News & Commentary

Insights into future of lower-cost investments 24 May 10

Personal finance journalist Annette Sampson provides a telling insight into retail investment opportunities in her latest column (“A super chance to snap up a cheaper deal” BusinessDay.com.au, May 22, 2010) by saying: Retail investors can generally find an expensive way and a cheap way of investing.

“Just about any investment you can think of has cheap and more expensive alternatives,” Sampson writes in the Fairfax press.

“Want to buy a managed portfolio of shares? Well, you could go for an index fund or Exchange Traded Fund with fees well under the 1% mrk,” she says, “or you might prefer an active fund that gives similar performance for an annual fee of 2% o more.”

Sampson then moves on to discuss her expectations that the popularity of lower-cost investments will markedly grow with the federal Government’s proposal to ban financial advisers from charging commissions to retail  investors from July 2012. (Smart Investing discussed this point on April 30).

In her piece, Sampson particularly highlights how Exchange Traded Funds (ETFs) will be among the likely beneficiaries of a no-commission world.

“ETFs are a major growth investment overseas though still in their early days in the Australian market,” she writes.
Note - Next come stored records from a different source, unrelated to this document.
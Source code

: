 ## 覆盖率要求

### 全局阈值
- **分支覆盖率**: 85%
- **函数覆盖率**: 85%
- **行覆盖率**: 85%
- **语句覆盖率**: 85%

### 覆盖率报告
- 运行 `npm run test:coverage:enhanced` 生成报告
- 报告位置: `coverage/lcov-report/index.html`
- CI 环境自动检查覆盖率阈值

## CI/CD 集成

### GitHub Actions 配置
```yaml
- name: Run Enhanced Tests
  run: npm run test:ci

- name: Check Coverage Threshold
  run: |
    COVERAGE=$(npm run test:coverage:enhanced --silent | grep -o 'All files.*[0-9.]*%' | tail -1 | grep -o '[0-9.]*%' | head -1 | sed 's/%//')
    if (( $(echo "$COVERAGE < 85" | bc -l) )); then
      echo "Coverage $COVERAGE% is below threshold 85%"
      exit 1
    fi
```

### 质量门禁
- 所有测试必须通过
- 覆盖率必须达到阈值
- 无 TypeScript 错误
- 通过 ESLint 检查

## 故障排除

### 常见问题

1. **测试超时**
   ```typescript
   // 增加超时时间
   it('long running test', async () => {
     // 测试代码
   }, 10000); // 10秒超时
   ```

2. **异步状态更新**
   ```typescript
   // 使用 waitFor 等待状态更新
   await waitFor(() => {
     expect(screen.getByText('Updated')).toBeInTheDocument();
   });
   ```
But with no entry or exit fees, ETFs provided a low-cost way for investors to obtain wide exposure to shares and other assets.

As Smart Investing has often discussed, the annual growth in the total market capitalisation of ETFs listed on the Australian market is remarkable – rising 134% i the 12 months to April 30 to reach $3.4 billion, according to the ASX. This percentage increase is, of course, still from a relatively low base.

In the US market, for instance – where ETFs are a much-longer established – the funds are among the most-traded stocks.

A recent feature in The New York Times by journalist Conrad de Aenlle notes that both conventional unlisted index funds and ETFs have enjoyed strong investment inflows in the US over recent years.

“The trends indicate a broadening realisation that the lower costs of running and owning both kinds of funds give them an edge in performance that’s hard to overcome over the long term,” de Aenlle writes.

“Index fund mangers have no research to conduct or buy, make no visits to companies and trade relatively few securities. ETFs have additional cost advantages.”

And he quotes Scott Burns, director of ETF analysis at investment researchers Morningstar in the US as saying: “What you’re seeing is more advisers embracing lower-cost asset-asset allocation strategies and embracing ETFs. They’re throwing up their hands and saying, ‘I don’t want to beat the index; I want the index.’”

This is a reflection of the lower-cost future of investment products.